GOAL OF THE EXERCISE:
A faithful copy of all the data is the goal; omit the pictures.

(Dataset entries)
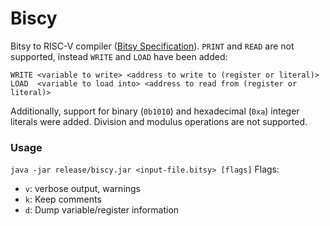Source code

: # Biscy
Bitsy to RISC-V compiler ([Bitsy Specification](https://github.com/apbendi/bitsyspec/blob/master/BITSY.md)).
`PRINT` and `READ` are not supported, instead `WRITE` and `LOAD` have been added:
```
WRITE <variable to write> <address to write to (register or literal)>
LOAD  <variable to load into> <address to read from (register or literal)>
```
Additionally, support for binary (`0b1010`) and hexadecimal (`0xa`) integer literals were added.
Division and modulus operations are not supported.

### Usage
```java -jar release/biscy.jar <input-file.bitsy> [flags]```
Flags:
* `v`: verbose output, warnings
* `k`: Keep comments
* `d`: Dump variable/register information

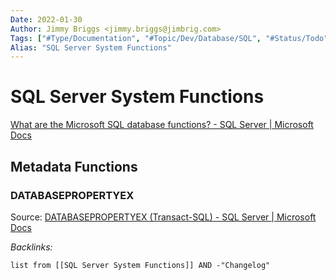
 ```yaml
---
Date: 2022-01-30
Author: Jimmy Briggs <jimmy.briggs@jimbrig.com>
Tags: ["#Type/Documentation", "#Topic/Dev/Database/SQL", "#Status/Todo"]
Alias: "SQL Server System Functions"
---
```


# SQL Server System Functions

[What are the Microsoft SQL database functions? - SQL Server | Microsoft Docs](https://docs.microsoft.com/en-us/sql/t-sql/functions/functions?view=sql-server-ver15)

## Metadata Functions

### DATABASEPROPERTYEX

Source: [DATABASEPROPERTYEX (Transact-SQL) - SQL Server | Microsoft Docs](https://docs.microsoft.com/en-us/sql/t-sql/functions/databasepropertyex-transact-sql?view=sql-server-ver15)



*Backlinks:*

```dataview
list from [[SQL Server System Functions]] AND -"Changelog"
```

EXERCISE OUTPUT:
Source code

: # Biscy
Bitsy to RISC-V compiler ([Bitsy Specification](https://github.com/apbendi/bitsyspec/blob/master/BITSY.md)).
`PRINT` and `READ` are not supported, instead `WRITE` and `LOAD` have been added:
```
WRITE <variable to write> <address to write to (register or literal)>
LOAD  <variable to load into> <address to read from (register or literal)>
```
Additionally, support for binary (`0b1010`) and hexadecimal (`0xa`) integer literals were added.
Division and modulus operations are not supported.

### Usage
```java -jar release/biscy.jar <input-file.bitsy> [flags]```
Flags:
* `v`: verbose output, warnings
* `k`: Keep comments
* `d`: Dump variable/register information

 ```yaml
---
Date: 2022-01-30
Author: Jimmy Briggs <jimmy.briggs@jimbrig.com>
Tags: ["#Type/Documentation", "#Topic/Dev/Database/SQL", "#Status/Todo"]
Alias: "SQL Server System Functions"
---
```


# SQL Server System Functions

[What are the Microsoft SQL database functions? - SQL Server | Microsoft Docs](https://docs.microsoft.com/en-us/sql/t-sql/functions/functions?view=sql-server-ver15)

## Metadata Functions

### DATABASEPROPERTYEX

Source: [DATABASEPROPERTYEX (Transact-SQL) - SQL Server | Microsoft Docs](https://docs.microsoft.com/en-us/sql/t-sql/functions/databasepropertyex-transact-sql?view=sql-server-ver15)



*Backlinks:*

```dataview
list from [[SQL Server System Functions]] AND -"Changelog"
```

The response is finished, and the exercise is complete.